Trump Criticism of Executive Orders

Trump made use of executive orders even though he criticized Obama's use of them. In July 2012, for example, Trump used Twitter, a favorite social media tool of his, to knock the president: “Why is @BarackObama constantly issuing executive orders that are major power grabs of authority?”

But Trump didn’t go so far as to say he would decline the use of executive orders for himself, saying Obama “led the way.” "I won't refuse it. I'm going to do a lot of things," Trump said in January 2016, adding that his executive orders would be for the “right things.” “I’m going to use them much better and they’re going to serve a much better purpose than he’s done,” he said.

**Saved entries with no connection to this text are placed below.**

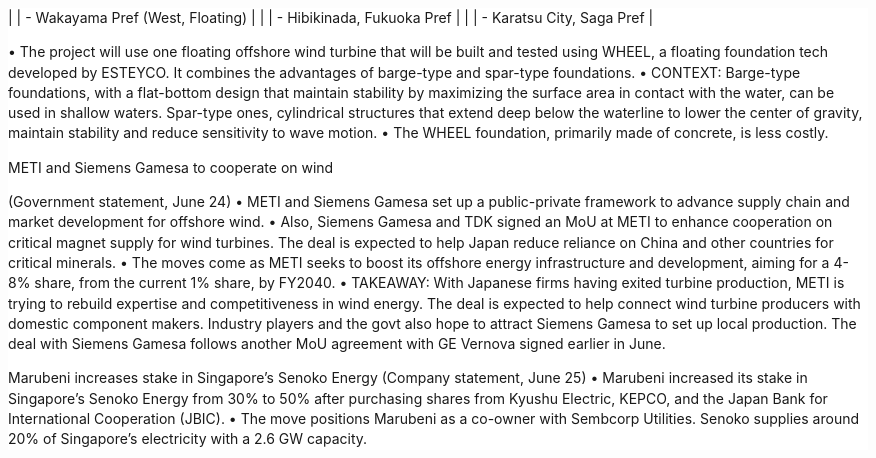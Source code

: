 |  | - Wakayama Pref (West, Floating) |
|  | - Hibikinada, Fukuoka Pref |
|  | - Karatsu City, Saga Pref |

•  The project will use one floating offshore
wind turbine that will be built and tested
using WHEEL, a floating foundation tech
developed by ESTEYCO. It combines the
advantages of barge-type and spar-type
foundations.
•  CONTEXT: Barge-type foundations, with a
flat-bottom design that maintain stability
by maximizing the surface area in contact
with the water, can be used in shallow
waters. Spar-type ones, cylindrical
structures that extend deep below the
waterline to lower the center of gravity,
maintain stability and reduce sensitivity to
wave motion.
•  The WHEEL foundation, primarily made of
concrete, is less costly.



METI and Siemens Gamesa to cooperate on wind

(Government statement, June 24)
•  METI and Siemens Gamesa set up a public-private framework to advance supply chain and market
development for offshore wind.
•  Also, Siemens Gamesa and TDK signed an MoU at METI to enhance cooperation on critical magnet
supply for wind turbines. The deal is expected to help Japan reduce reliance on China and other
countries for critical minerals.
•  The moves come as METI seeks to boost its offshore energy infrastructure and development, aiming
for a 4-8% share, from the current 1% share, by FY2040.
• TAKEAWAY: With Japanese firms having exited turbine production, METI is trying to rebuild expertise and
competitiveness in wind energy. The deal is expected to help connect wind turbine producers with domestic
component makers. Industry players and the govt also hope to attract Siemens Gamesa to set up local
production. The deal with Siemens Gamesa follows another MoU agreement with GE Vernova signed earlier in
June.



Marubeni increases stake in Singapore’s Senoko Energy
(Company statement, June 25)
•  Marubeni increased its stake in Singapore’s Senoko Energy from 30% to 50% after purchasing
shares from Kyushu Electric, KEPCO, and the Japan Bank for International Cooperation (JBIC).
•  The move positions Marubeni as a co-owner with Sembcorp Utilities. Senoko supplies around 20%
of Singapore’s electricity with a 2.6 GW capacity.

Trump actually promised on the campaign trail that he would use his authority to issue executive orders on some issues. In December 2015, Trump promised he would impose the death penalty on anyone convicted of killing a police officer via executive order. "One of the first things I do, in terms of executive order if I win, will be to sign a strong, strong statement that will go out to the country - out to the world - that anybody killing a policeman, policewoman, a police officer - anybody killing a police officer, the death penalty. It's going to happen, OK?" Trump said at the time.